A Novel Approach to Constrain the Mass Ratio of Minor Mergers in Elliptical Galaxies: Application to NGC 4889, the Brightest Cluster Galaxy in Coma

TL;DR

This study identifies shell features in NGC 4889, uses photometric analysis to determine their origin, and introduces a new method to estimate the mass ratio of minor mergers in elliptical galaxies.

Contribution

It presents a novel approach combining photometric decomposition and color analysis to constrain the mass ratio of minor mergers in elliptical galaxies.

Findings

Shell features are from a minor merger with a galaxy of ~1/90th the mass.

The shells are bluer, indicating a different stellar population from the host.

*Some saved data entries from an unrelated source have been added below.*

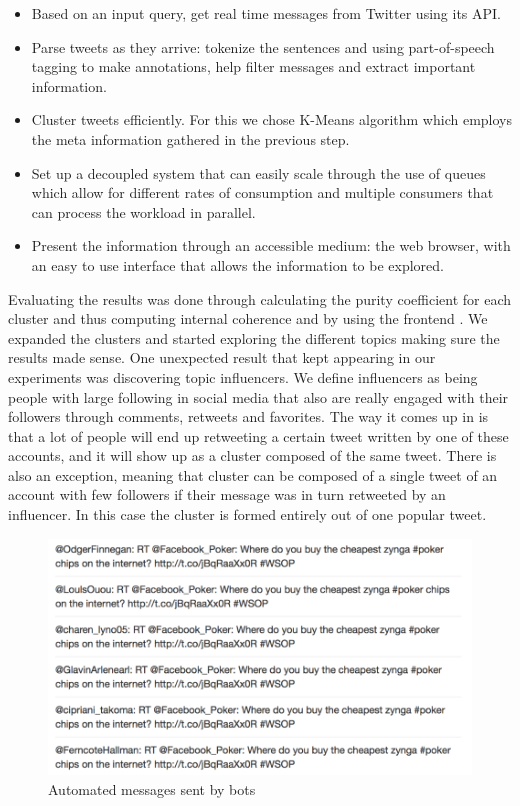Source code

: \begin{itemize}
	\item Based on an input query, get real time messages from Twitter using its API.
	\item Parse tweets as they arrive: tokenize the sentences and using part-of-speech tagging to make annotations, help filter messages and extract important information.
	\item Cluster tweets efficiently. For this we chose K-Means algorithm which employs the meta information gathered in the previous step.
	\item Set up a decoupled system that can easily scale through the use of queues which allow for different rates of consumption and multiple consumers that can process the workload in parallel.
	\item Present the information through an accessible medium: the web browser, with an easy to use interface that allows the information to be explored.
\end{itemize}
Evaluating the results was done through calculating the purity coefficient for each cluster and thus computing internal coherence and by using the frontend {\frontend}. We expanded the clusters and started exploring the different topics making sure the results made sense.
One unexpected result that kept appearing in our experiments was discovering topic influencers. We define influencers as being people with large following in social media that also are really engaged with their followers through comments, retweets and favorites. The way it comes up in {\project}  is that a lot of people will end up retweeting a certain tweet written by one of these accounts, and it will show up as a cluster composed of the same tweet. There is also an exception, meaning that cluster can be composed of a single tweet of an account with few followers if their message was in turn retweeted by an influencer. In this case the cluster is formed entirely out of one popular tweet.
\newline
\begin{figure}[ht!]
\centering
\includegraphics[width=\textwidth,height=\textheight,keepaspectratio]{src/img/bots.png}
\caption{Automated messages sent by bots\label{overflow}}
\end{figure}
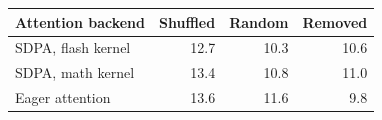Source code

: \begin{tabular}{@{}lrrr@{}}
\toprule
Attention backend & Shuffled & Random & Removed \\
\midrule
SDPA, flash kernel & 12.7 & 10.3 & 10.6 \\
SDPA, math kernel & 13.4 & 10.8 & 11.0 \\
Eager attention & 13.6 & 11.6 & 9.8 \\
\bottomrule
\end{tabular}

The methodology can be applied to other early-type galaxies.

Abstract

Minor mergers are thought to be important for the build-up and structural evolution of massive elliptical galaxies. In this work, we report the discovery of a system of four shell features in NGC 4889, one of the brightest members of the Coma cluster, using optical images taken with the Hubble Space Telescope and the Sloan Digital Sky Survey. The shells are well aligned with the major axis of the host and are likely to have been formed by the accretion of a small satellite galaxy. We have performed a detailed two-dimensional photometric decomposition of NGC 4889 and of the many overlapping nearby galaxies in its vicinity. This comprehensive model allows us not only to firmly detect the low-surface brightness shells, but, crucially, also to accurately measure their luminosities and colors. The shells are bluer than the underlying stars at the same radius in the main galaxy. We make use of the colors of the shells and the color-magnitude relation of the Coma cluster to infer the luminosity (or mass) of the progenitor galaxy. The shells in NGC 4889 appear to have been produced by the minor merger of a moderate-luminosity (M_I ~ -18.7 mag) disk (S0 or spiral) galaxy with a luminosity (mass) ratio of ~ 90:1 with respect to the primary galaxy. The novel methodology presented in this work can be exploited to decode the fossil record imprinted in the photometric substructure of other nearby early-type galaxies.